Chef Ryan Bartlow got his start at the three-Michelin-starred Akelarre in San Sebastian, Spain, before moving to the U.S. to help open Alinea in Chicago and cook at New York City must-eats such as Frankies Spuntino and Frenchette. But for Ernesto’s, his first solo project located on the Lower East Side, he’s gone back to his roots with a Basque-inspired menu and—with some help from Michael Groth—a 2,600-square-foot interior to match.
Groth collaborated with Bartlow and his business partners Davitta and Alexandra Niakani to create a space, he says, “inspired by the gorgeous examples of Art Nouveau architecture in the storefronts and interiors of San Sebastian, which emerge everywhere from the gentle curves and tapers of the back bar to the curvilinear ceiling moulding detail in the dining room.”

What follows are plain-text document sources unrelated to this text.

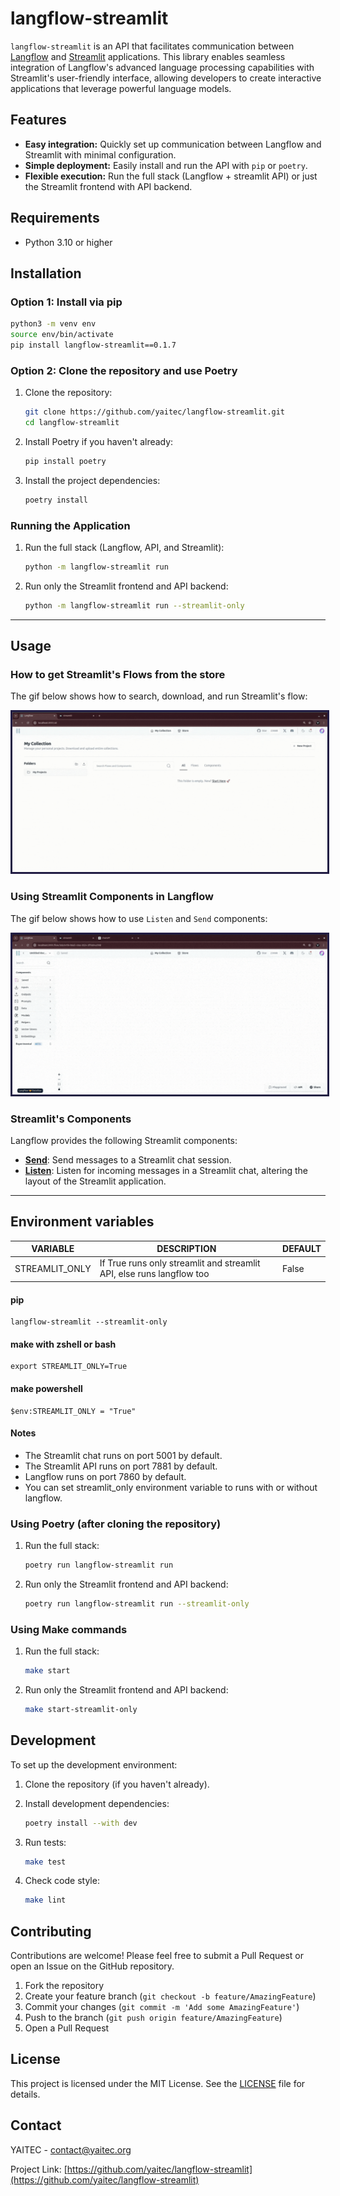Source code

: # langflow-streamlit

`langflow-streamlit` is an API that facilitates communication between [Langflow](https://github.com/logspace-ai/langflow) and [Streamlit](https://streamlit.io/) applications. This library enables seamless integration of Langflow's advanced language processing capabilities with Streamlit's user-friendly interface, allowing developers to create interactive applications that leverage powerful language models.

## Features

- **Easy integration:** Quickly set up communication between Langflow and Streamlit with minimal configuration.
- **Simple deployment:** Easily install and run the API with `pip` or `poetry`.
- **Flexible execution:** Run the full stack (Langflow + streamlit API) or just the Streamlit frontend with API backend.

## Requirements

- Python 3.10 or higher
## Installation

### Option 1: Install via pip

```bash
python3 -m venv env
source env/bin/activate
pip install langflow-streamlit==0.1.7
```

### Option 2: Clone the repository and use Poetry

1. Clone the repository:
   ```bash
   git clone https://github.com/yaitec/langflow-streamlit.git
   cd langflow-streamlit
   ```

2. Install Poetry if you haven't already:
   ```bash
   pip install poetry
   ```

3. Install the project dependencies:
   ```bash
   poetry install
   ```

### Running the Application

1. Run the full stack (Langflow, API, and Streamlit):
   ```bash
   python -m langflow-streamlit run
   ```

2. Run only the Streamlit frontend and API backend:
   ```bash
   python -m langflow-streamlit run --streamlit-only
   ```

---

## Usage

###  How to get Streamlit's Flows from the store

The gif below shows how to search, download, and run Streamlit's flow:

<p align="center">
  <img src="./docs/static/streamlit_how_to_get_flows.gif" alt="Your GIF" style="border: 3px solid #211C43;">
</p>


### Using Streamlit Components in Langflow

The gif below shows how to use `Listen` and `Send` components:

<p align="center">
  <img src="./docs/static/streamlit_how_to_connect_components.gif" alt="Your GIF" style="border: 3px solid #211C43;">
</p>


### Streamlit's Components

Langflow provides the following Streamlit components:

- **[Send](./send.md)**: Send messages to a Streamlit chat session.
- **[Listen](./listen.md)**: Listen for incoming messages in a Streamlit chat, altering the layout of the Streamlit application.

---

## Environment variables

| VARIABLE       | DESCRIPTION                                                  | DEFAULT |
| -------------- | ------------------------------------------------------------ | ------- |
| STREAMLIT_ONLY | If True runs only streamlit and streamlit API, else runs langflow too | False   |

#### pip

```
langflow-streamlit --streamlit-only
```

#### make with zshell or bash

```
export STREAMLIT_ONLY=True
```

#### make powershell

```
$env:STREAMLIT_ONLY = "True"
```

#### Notes

  - The Streamlit chat runs on port 5001 by default.
  - The Streamlit API runs on port 7881 by default.
  - Langflow runs on port 7860 by default.
  - You can set streamlit_only environment variable to runs with or without langflow.

### Using Poetry (after cloning the repository)

1. Run the full stack:
   ```bash
   poetry run langflow-streamlit run
   ```

2. Run only the Streamlit frontend and API backend:
   ```bash
   poetry run langflow-streamlit run --streamlit-only
   ```

### Using Make commands

1. Run the full stack:
   ```bash
   make start
   ```

2. Run only the Streamlit frontend and API backend:
   ```bash
   make start-streamlit-only
   ```

## Development

To set up the development environment:

1. Clone the repository (if you haven't already).
2. Install development dependencies:
   ```bash
   poetry install --with dev
   ```

3. Run tests:
   ```bash
   make test
   ```

4. Check code style:
   ```bash
   make lint
   ```

## Contributing

Contributions are welcome! Please feel free to submit a Pull Request or open an Issue on the GitHub repository.

1. Fork the repository
2. Create your feature branch (`git checkout -b feature/AmazingFeature`)
3. Commit your changes (`git commit -m 'Add some AmazingFeature'`)
4. Push to the branch (`git push origin feature/AmazingFeature`)
5. Open a Pull Request

## License

This project is licensed under the MIT License. See the [LICENSE](./LICENSE) file for details.

## Contact

YAITEC - contact@yaitec.org

Project Link: [https://github.com/yaitec/langflow-streamlit](https://github.com/yaitec/langflow-streamlit)
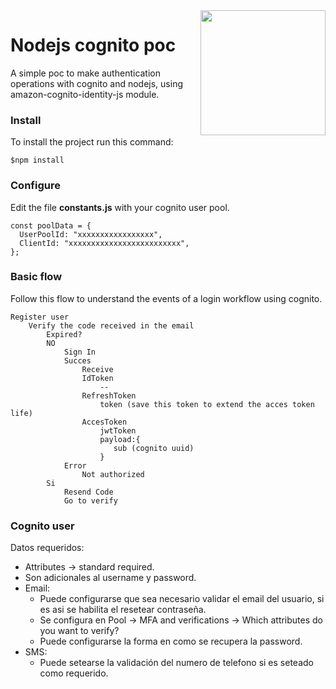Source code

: <img src="https://github.com/damiancipolat/Nodejs-cognito-poc/blob/master/doc/logo.png?raw=true" width="200px" align="right" />

# Nodejs cognito poc
A simple poc to make authentication operations with cognito and nodejs, using amazon-cognito-identity-js module.

### Install
To install the project run this command:

```console
$npm install
```

### Configure
Edit the file **constants.js** with your cognito user pool.

```console
const poolData = {
  UserPoolId: "xxxxxxxxxxxxxxxxx",
  ClientId: "xxxxxxxxxxxxxxxxxxxxxxxxx",
};
```

### Basic flow
Follow this flow to understand the events of a login workflow using cognito.

```console
Register user
    Verify the code received in the email
        Expired?
        NO
            Sign In
            Succes
                Receive
                IdToken
                    --
                RefreshToken
                    token (save this token to extend the acces token life)
                AccesToken
                    jwtToken
                    payload:{
                       sub (cognito uuid)
                    }
            Error
                Not authorized
        Si
            Resend Code
            Go to verify
```

### Cognito user
Datos requeridos:
  - Attributes -> standard required.
  - Son adicionales al username y password.
  - Email:
  	- Puede configurarse que sea necesario validar el email del usuario, si es asi se habilita el resetear contraseña.
  	- Se configura en Pool -> MFA and verifications -> Which attributes do you want to verify?
  	- Puede configurarse la forma en como se recupera la password.
  - SMS:
  	- Puede setearse la validación del numero de telefono si es seteado como requerido.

Frenchette’s Sarah Morrissey devised a cocktail program for the brass bar, topped in a deep green marble that reminds Groth of the Atlantic Ocean, while custom ceramic disk sconces—made in collaboration with ceramicist Forrest Lewinger of Workaday Handmade and fabricator Aurora Lighting—light the way throughout. For a final Basque touch, an original lithograph by Joan Miró hangs in back, its graphic figurations echoing the custom light fixtures across the ceilings.